5. Today Is the First Day of the Rest of Our Lives

  • Every client, project and problem is unpredictable. Each is unique. Our mission as a group is to solve the unique problem, manage the unusual project, and serve our wary client the best quality design available.
  • Our experience allows us to approach a range of design problems in a fresh way.


6. How Do I Love Me?

  • We take great pride in a body of work that has received national recognition for excellence, and in the roster of prestigious clients who hired us to create it.


One has to wonder whether these designers and firms read each other’s promotion or whether these pearls just develop over time in their own hermetically sealed environments. Design firms tend to stink of their own perfume. In fact, virtually all of the designers represented by the statements above are fluid and literate when talking about their work. But put them in front of a keyboard and they choke up.

Preach it, Steven! That's all so very, very true. He's got many more great examples of the blather, which are good for a laugh.

On a previous version of my website, I simply broke down the different kinds of things I do: design, writing, and illustration. I didn't have anything about my design philosophy. Then, after getting asked repeatedly by clients, 'So, what's your philosophy on design?' I grudgingly added one: Good design should be invisible. This still wasn't enough of an explanation for the small businesspeople I was working with, so I added a bit more, talking about how the design should get out of its own way, how the message should be important, blah blah blah. I hated it. If I have to explain what my design philosophy is and it's not apparent in my portfolio, my work has failed. It should be invisible, people! If it's not, then it's an EPIC FAIL.

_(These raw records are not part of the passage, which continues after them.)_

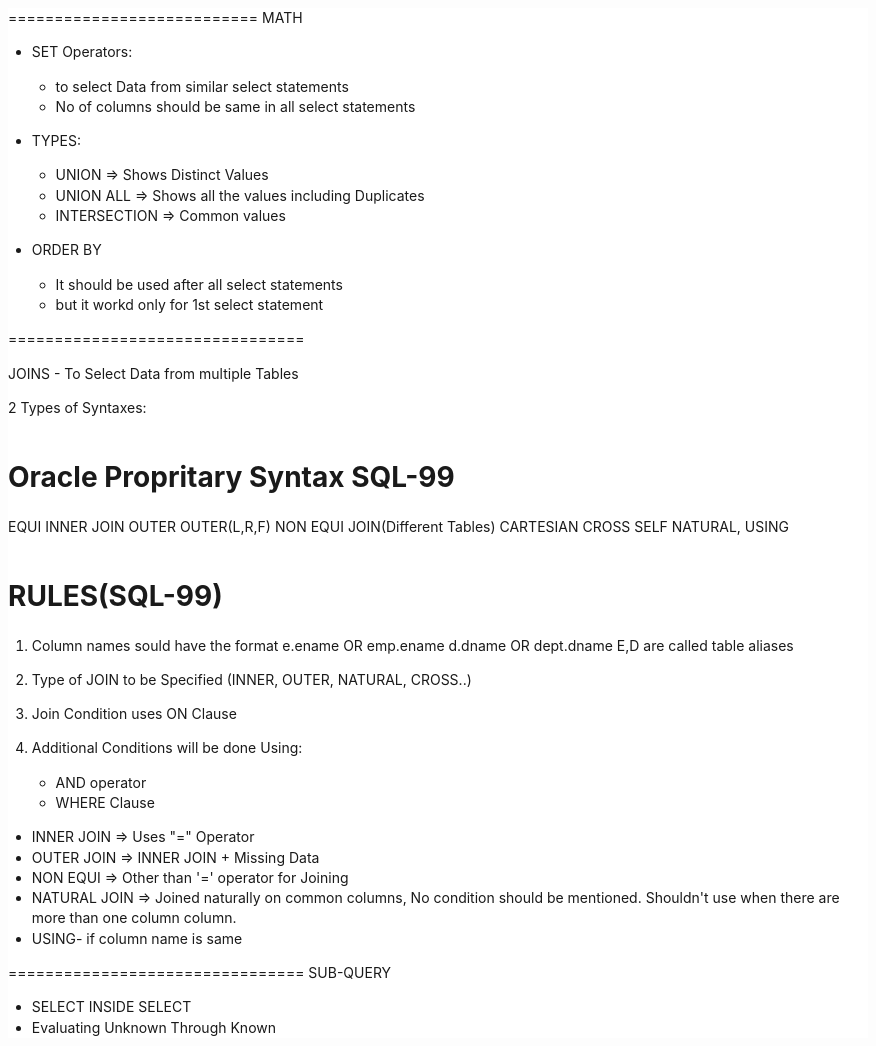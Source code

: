 ===========================
MATH

- SET Operators:
    - to select Data from similar select statements
    - No of columns should be same in all select statements

- TYPES:
    - UNION => Shows Distinct Values
    - UNION ALL => Shows all the values including Duplicates
    - INTERSECTION => Common values

- ORDER BY  
    - It should be used after all select statements
    - but it workd only for 1st select statement

================================

JOINS - To Select Data from multiple Tables

2 Types of Syntaxes:

Oracle Propritary Syntax                     SQL-99
====================================================================
 EQUI                                       INNER JOIN
 OUTER                                      OUTER(L,R,F)
 NON EQUI                                   JOIN(Different Tables)
 CARTESIAN                                  CROSS
 SELF                                       NATURAL, USING

RULES(SQL-99)
====================
1. Column names sould have the format
    e.ename OR emp.ename
    d.dname OR dept.dname
    E,D are called table aliases

2. Type of JOIN to be Specified (INNER, OUTER, NATURAL, CROSS..)

3. Join Condition uses ON Clause

4. Additional Conditions will be done Using:
    - AND operator
    - WHERE Clause

- INNER JOIN => Uses "=" Operator
- OUTER JOIN => INNER JOIN + Missing Data
- NON EQUI => Other than '=' operator for Joining
- NATURAL JOIN => Joined naturally on common columns, No condition should be mentioned. Shouldn't use when there are more than one column column.
- USING- if column name is same


================================
SUB-QUERY

- SELECT INSIDE SELECT
- Evaluating Unknown Through Known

I swear, sometimes, the most difficult part of being a designer is explaining what it is I do. I like to say, 'I make pretty trash,' which makes people laugh, once they get it. Now that I'm an art director, it gets tougher, because I have to explain to clients what my designers do, and if I'm a smartass, they get riled. I can't say, 'Well, we sit around and drink coffee and snicker at your choice of Bookman for your memos,' or 'We make jokes about how you can't make up your mind about capitalization, and you write a bunch of crappy jargon and call it copy.' Nope, that wouldn't go over well at all. So instead of telling the client what we really do, I have to make something up. But trust me, it won't be blather like that promotional design twaddle.